Many Cantonese speakers from Malaysia and Singapore have to endure teasing by native Hongkongers for the “funny” way they speak. Besides the dated vocabulary, Hongkongers are quick to ridicule the many non-Cantonese loanwords in Southeast Asian Cantonese, such as baai for “number of times”, borrowed from Hokkien; somaa for “all”, borrowed from the Malay semua; baanlaai for “clever”, from the Malay pandai; and so on.
It isn’t as if the Cantonese spoken in Hong Kong doesn’t contain loanwords – see dor bare lei (“strawberry”) is an example of Hongkongers using a foreign word when a native term (tsoh mui) for the object exists – but there aren’t many of them.
The higher incidence of loanwords found in all languages (not just Cantonese) in Malaysia and Singapore is a corollary of the multi-ethnic demographic make-up of the Malay Peninsula, especially in the past 200 years, where people speaking different tongues live cheek by jowl. The situation is different in Chinese- and Cantonese-dominant Hong Kong.

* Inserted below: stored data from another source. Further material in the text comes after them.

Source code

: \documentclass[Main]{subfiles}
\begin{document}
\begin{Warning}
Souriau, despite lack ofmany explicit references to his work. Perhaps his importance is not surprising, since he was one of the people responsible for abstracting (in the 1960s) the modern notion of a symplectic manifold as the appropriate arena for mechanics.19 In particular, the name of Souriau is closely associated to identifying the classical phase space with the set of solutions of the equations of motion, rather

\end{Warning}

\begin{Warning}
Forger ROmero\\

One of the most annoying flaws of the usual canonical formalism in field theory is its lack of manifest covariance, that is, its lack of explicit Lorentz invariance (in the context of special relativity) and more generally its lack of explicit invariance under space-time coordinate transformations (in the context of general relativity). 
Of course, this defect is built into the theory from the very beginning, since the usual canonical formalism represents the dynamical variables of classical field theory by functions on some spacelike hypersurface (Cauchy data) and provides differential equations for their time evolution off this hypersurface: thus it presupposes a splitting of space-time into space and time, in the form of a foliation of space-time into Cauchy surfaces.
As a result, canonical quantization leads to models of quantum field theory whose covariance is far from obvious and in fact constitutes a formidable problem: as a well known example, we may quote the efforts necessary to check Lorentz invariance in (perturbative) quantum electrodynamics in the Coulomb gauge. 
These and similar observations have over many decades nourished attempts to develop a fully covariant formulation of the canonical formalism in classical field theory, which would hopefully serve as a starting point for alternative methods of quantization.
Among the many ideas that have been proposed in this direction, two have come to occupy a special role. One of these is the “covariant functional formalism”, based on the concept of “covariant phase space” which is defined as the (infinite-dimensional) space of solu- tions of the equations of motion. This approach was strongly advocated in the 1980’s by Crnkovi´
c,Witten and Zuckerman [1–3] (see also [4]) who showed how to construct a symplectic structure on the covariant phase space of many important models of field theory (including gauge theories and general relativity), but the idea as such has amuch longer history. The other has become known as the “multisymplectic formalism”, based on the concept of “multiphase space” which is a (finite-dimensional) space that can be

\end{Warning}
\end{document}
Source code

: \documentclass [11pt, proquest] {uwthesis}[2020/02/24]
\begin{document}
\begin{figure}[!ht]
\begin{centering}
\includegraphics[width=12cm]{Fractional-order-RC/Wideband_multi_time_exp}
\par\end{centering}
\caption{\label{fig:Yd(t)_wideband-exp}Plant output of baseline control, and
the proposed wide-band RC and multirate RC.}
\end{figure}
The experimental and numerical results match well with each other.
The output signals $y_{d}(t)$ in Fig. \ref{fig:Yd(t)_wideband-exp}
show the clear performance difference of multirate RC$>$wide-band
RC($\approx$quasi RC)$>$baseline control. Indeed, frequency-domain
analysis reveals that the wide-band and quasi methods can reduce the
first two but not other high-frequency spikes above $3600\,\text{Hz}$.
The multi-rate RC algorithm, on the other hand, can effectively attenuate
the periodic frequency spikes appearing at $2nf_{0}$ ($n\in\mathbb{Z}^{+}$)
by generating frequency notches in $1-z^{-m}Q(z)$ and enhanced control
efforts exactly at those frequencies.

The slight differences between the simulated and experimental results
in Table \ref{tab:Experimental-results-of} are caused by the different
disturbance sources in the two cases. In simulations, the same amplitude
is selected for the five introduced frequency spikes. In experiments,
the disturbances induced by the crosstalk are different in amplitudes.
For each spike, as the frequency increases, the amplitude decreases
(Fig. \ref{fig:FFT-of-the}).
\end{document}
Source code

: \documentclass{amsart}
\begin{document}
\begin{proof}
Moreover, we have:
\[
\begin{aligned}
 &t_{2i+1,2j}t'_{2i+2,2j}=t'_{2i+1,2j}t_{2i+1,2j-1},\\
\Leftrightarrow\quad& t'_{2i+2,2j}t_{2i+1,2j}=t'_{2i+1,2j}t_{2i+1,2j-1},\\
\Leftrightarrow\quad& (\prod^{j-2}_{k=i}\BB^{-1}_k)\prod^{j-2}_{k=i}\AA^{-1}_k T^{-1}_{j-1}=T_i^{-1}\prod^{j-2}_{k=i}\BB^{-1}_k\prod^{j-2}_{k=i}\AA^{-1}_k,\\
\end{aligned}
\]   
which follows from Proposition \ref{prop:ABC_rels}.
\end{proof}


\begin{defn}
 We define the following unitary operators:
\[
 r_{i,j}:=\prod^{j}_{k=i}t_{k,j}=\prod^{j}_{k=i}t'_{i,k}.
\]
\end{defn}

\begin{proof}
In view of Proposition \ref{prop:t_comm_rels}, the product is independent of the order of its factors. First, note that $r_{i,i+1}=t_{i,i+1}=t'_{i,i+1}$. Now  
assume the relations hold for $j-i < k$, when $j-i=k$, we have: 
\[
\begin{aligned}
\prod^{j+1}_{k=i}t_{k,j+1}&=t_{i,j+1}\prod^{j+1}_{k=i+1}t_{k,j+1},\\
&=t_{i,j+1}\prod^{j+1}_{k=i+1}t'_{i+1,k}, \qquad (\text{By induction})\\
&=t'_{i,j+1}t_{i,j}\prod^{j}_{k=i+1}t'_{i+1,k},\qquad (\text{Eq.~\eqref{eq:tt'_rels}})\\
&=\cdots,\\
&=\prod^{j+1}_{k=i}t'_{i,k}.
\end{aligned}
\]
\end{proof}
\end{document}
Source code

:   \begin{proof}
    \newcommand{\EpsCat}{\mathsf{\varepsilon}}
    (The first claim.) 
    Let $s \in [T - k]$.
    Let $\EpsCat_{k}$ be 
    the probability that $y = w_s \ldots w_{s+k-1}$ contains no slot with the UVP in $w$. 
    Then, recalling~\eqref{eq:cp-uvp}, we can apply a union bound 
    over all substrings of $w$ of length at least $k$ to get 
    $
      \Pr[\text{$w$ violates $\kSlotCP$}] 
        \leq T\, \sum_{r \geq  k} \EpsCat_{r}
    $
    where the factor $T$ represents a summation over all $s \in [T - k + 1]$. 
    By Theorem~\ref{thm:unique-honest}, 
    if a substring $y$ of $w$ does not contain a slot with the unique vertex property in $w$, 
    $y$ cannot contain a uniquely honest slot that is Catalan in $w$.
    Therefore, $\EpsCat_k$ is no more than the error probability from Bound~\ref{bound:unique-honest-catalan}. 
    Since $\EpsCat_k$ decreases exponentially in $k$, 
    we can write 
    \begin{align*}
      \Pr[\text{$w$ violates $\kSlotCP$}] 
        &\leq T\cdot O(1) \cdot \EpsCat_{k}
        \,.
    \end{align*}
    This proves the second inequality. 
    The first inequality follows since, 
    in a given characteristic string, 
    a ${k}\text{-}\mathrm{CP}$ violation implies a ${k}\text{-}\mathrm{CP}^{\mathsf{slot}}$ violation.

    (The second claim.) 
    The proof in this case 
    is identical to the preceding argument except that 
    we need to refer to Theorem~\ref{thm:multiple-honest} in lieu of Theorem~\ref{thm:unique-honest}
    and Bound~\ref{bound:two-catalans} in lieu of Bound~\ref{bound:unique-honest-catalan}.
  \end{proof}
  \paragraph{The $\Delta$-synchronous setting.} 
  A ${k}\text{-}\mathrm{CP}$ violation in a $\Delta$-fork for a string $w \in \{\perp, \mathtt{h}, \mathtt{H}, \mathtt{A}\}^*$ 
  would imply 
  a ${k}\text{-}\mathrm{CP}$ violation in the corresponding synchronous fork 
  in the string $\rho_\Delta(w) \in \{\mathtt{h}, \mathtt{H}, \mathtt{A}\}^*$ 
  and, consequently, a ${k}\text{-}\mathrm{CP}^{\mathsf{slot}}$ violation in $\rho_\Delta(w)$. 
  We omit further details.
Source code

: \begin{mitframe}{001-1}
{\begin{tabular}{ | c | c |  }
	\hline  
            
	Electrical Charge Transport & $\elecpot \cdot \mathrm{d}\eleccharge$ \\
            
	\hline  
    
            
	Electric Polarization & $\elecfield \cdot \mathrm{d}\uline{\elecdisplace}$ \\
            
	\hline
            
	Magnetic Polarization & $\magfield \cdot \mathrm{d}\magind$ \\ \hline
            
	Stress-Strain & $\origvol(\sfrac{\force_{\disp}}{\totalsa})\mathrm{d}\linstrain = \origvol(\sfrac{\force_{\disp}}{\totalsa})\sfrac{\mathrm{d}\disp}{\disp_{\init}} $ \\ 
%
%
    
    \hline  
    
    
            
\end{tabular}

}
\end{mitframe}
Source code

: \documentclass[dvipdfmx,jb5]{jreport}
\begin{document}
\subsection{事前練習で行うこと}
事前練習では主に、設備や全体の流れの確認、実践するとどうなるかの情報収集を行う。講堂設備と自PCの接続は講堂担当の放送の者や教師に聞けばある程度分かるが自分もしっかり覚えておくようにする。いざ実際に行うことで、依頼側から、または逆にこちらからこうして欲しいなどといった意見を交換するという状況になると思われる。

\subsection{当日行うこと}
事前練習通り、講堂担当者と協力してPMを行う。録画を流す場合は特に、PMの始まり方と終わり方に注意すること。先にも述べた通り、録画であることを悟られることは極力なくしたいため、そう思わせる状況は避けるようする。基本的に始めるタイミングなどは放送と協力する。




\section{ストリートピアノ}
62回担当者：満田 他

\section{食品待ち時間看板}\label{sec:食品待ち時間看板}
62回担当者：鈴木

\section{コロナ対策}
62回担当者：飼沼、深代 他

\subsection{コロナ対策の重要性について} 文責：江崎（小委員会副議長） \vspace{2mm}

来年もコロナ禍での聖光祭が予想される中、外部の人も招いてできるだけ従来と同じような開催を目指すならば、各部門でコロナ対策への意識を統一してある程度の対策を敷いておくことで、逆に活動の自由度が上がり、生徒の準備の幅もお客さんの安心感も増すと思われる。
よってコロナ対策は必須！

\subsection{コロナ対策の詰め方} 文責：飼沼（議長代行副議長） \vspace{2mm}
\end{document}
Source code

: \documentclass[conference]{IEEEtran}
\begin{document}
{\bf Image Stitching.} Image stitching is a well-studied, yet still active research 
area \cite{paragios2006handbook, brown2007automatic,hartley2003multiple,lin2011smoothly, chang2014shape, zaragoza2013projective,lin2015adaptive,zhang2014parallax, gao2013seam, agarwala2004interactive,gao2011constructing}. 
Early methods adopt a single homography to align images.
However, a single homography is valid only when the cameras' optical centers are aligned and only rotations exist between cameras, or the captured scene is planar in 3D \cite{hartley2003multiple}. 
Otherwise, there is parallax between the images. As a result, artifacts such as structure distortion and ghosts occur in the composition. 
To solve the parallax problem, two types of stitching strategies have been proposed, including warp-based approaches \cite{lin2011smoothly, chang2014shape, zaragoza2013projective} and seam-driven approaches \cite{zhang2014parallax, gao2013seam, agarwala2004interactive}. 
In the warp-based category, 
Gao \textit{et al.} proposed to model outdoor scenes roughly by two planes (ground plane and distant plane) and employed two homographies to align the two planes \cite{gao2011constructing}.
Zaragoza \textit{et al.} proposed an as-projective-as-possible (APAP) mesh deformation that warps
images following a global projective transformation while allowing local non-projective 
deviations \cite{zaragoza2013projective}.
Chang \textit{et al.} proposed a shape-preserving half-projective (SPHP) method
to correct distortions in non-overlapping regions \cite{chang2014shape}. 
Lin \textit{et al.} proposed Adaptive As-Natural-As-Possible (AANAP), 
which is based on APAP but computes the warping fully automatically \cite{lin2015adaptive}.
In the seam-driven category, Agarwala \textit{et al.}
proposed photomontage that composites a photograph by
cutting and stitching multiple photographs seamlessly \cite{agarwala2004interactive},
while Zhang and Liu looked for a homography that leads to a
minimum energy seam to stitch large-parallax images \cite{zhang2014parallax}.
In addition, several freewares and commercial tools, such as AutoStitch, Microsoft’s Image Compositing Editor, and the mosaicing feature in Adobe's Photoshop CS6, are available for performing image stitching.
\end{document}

Sporadic periods of non-Han Chinese invasion and occupation in northern China, and foreign rule of the entire country during the Yuan (1271-1368) and Qing (1644-1912) dynasties, have bequeathed the Chinese language with many loanwords. And Buddhism, which entered China from India in the first century AD, introduced not only foreign words but a new way of looking at this world and the next.